- _Saved data entries_
Start of Block

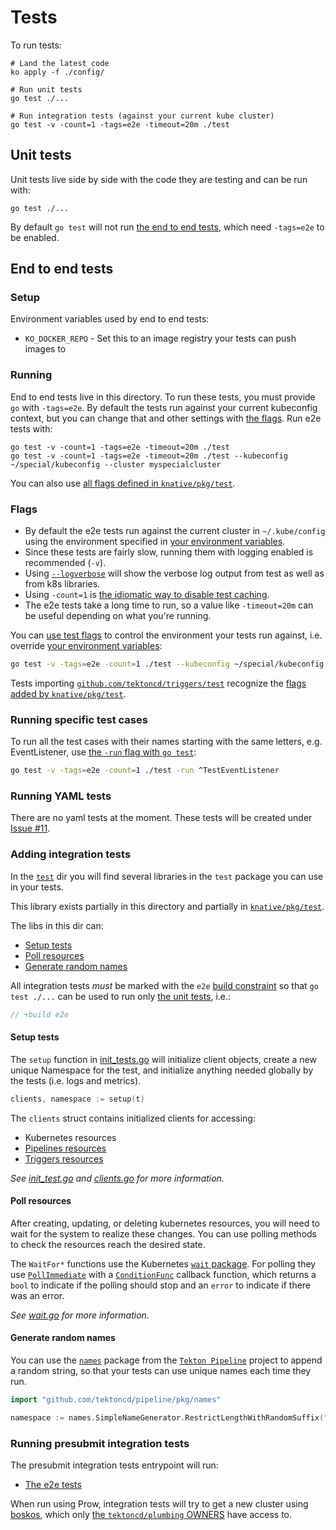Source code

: # Tests

To run tests:

```shell
# Land the latest code
ko apply -f ./config/

# Run unit tests
go test ./...

# Run integration tests (against your current kube cluster)
go test -v -count=1 -tags=e2e -timeout=20m ./test
```

## Unit tests

Unit tests live side by side with the code they are testing and can be run with:

```shell
go test ./...
```

By default `go test` will not run [the end to end tests](#end-to-end-tests),
which need `-tags=e2e` to be enabled.

## End to end tests

### Setup

Environment variables used by end to end tests:

- `KO_DOCKER_REPO` - Set this to an image registry your tests can push images to

### Running

End to end tests live in this directory. To run these tests, you must provide
`go` with `-tags=e2e`. By default the tests run against your current kubeconfig
context, but you can change that and other settings with [the flags](#flags).
Run e2e tests with:

```shell
go test -v -count=1 -tags=e2e -timeout=20m ./test
go test -v -count=1 -tags=e2e -timeout=20m ./test --kubeconfig ~/special/kubeconfig --cluster myspecialcluster
```

You can also use
[all flags defined in `knative/pkg/test`](https://github.com/knative/pkg/tree/master/test#flags).

### Flags

- By default the e2e tests run against the current cluster in `~/.kube/config` using
  the environment specified in
  [your environment variables](/DEVELOPMENT.md#environment-setup).
- Since these tests are fairly slow, running them with logging enabled is
  recommended (`-v`).
- Using [`--logverbose`](#output-verbose-log) will show the verbose log output from
  test as well as from k8s libraries.
- Using `-count=1` is
  [the idiomatic way to disable test caching](https://golang.org/doc/go1.10#test).
- The e2e tests take a long time to run, so a value like `-timeout=20m`
  can be useful depending on what you're running.

You can [use test flags](#flags) to control the environment your tests run
against, i.e. override
[your environment variables](/DEVELOPMENT.md#environment-setup):

```bash
go test -v -tags=e2e -count=1 ./test --kubeconfig ~/special/kubeconfig --cluster myspecialcluster
```

Tests importing [`github.com/tektoncd/triggers/test`](#adding-integration-tests)
recognize the
[flags added by `knative/pkg/test`](https://github.com/knative/pkg/tree/master/test#flags).

### Running specific test cases

To run all the test cases with their names starting with the same letters, e.g.
EventListener, use
[the `-run` flag with `go test`](https://golang.org/cmd/go/#hdr-Testing_flags):

```bash
go test -v -tags=e2e -count=1 ./test -run ^TestEventListener
```

### Running YAML tests

There are no yaml tests at the moment. These tests will be created under
[Issue #11](https://github.com/tektoncd/triggers/issues/11).
<!-- TODO: Uncomment when Issue #11 is complete
To run the YAML e2e tests, run the following command:

```bash
./test/e2e-tests-yaml.sh
``` -->

### Adding integration tests

In the [`test`](/test/) dir you will find several libraries in the `test`
package you can use in your tests.

This library exists partially in this directory and partially in
[`knative/pkg/test`](https://github.com/knative/pkg/tree/master/test).

The libs in this dir can:

- [Setup tests](#setup-tests)
- [Poll resources](#poll-resources)
- [Generate random names](#generate-random-names)

All integration tests _must_ be marked with the `e2e`
[build constraint](https://golang.org/pkg/go/build/) so that `go test ./...` can
be used to run only [the unit tests](#unit-tests), i.e.:

```go
// +build e2e
```

#### Setup tests

The `setup` function in [init_tests.go](./init_test.go) will initialize client
objects, create a new unique Namespace for the test, and initialize anything
needed globally by the tests (i.e. logs and metrics).

```go
clients, namespace := setup(t)
```

The `clients` struct contains initialized clients for accessing:

- Kubernetes resources
- [Pipelines resources](https://github.com/tektoncd/pipeline)
- [Triggers resources](https://github.com/tektoncd/triggers)

_See [init_test.go](./init_test.go) and [clients.go](./clients.go) for more
information._

#### Poll resources

After creating, updating, or deleting kubernetes resources, you will need to
wait for the system to realize these changes. You can use polling methods to
check the resources reach the desired state.

The `WaitFor*` functions use the Kubernetes
[`wait` package](https://godoc.org/k8s.io/apimachinery/pkg/util/wait). For
polling they use
[`PollImmediate`](https://godoc.org/k8s.io/apimachinery/pkg/util/wait#PollImmediate)
with a [`ConditionFunc`](https://godoc.org/k8s.io/apimachinery/pkg/util/wait#ConditionFunc)
callback function, which returns a `bool` to indicate if the polling should stop
and an `error` to indicate if there was an error.

_See [wait.go](./wait.go) for more information._

#### Generate random names

You can use the [`names`](https://github.com/tektoncd/pipeline/tree/master/pkg/names)
package from the [`Tekton Pipeline`](https://github.com/tektoncd/pipeline)
project to append a random string, so that your tests can use unique names each
time they run.

```go
import "github.com/tektoncd/pipeline/pkg/names"

namespace := names.SimpleNameGenerator.RestrictLengthWithRandomSuffix("arrakis")
```

### Running presubmit integration tests

The presubmit integration tests entrypoint will run:

- [The e2e tests](#end-to-end-tests)

When run using Prow, integration tests will try to get a new cluster using
[boskos](https://github.com/kubernetes/test-infra/tree/master/boskos),
which only
[the `tektoncd/plumbing` OWNERS](https://github.com/tektoncd/plumbing/blob/master/OWNERS)
have access to.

End of Block

- _The problem_
All that is wanted is a faithful reproduction of the line above with "struct contains initialized", the line with "wait for the", and every line in between.

- _Solution for this problem_
The `clients` struct contains initialized clients for accessing:

- Kubernetes resources
- [Pipelines resources](https://github.com/tektoncd/pipeline)
- [Triggers resources](https://github.com/tektoncd/triggers)

_See [init_test.go](./init_test.go) and [clients.go](./clients.go) for more
information._

#### Poll resources

After creating, updating, or deleting kubernetes resources, you will need to
wait for the system to realize these changes. You can use polling methods to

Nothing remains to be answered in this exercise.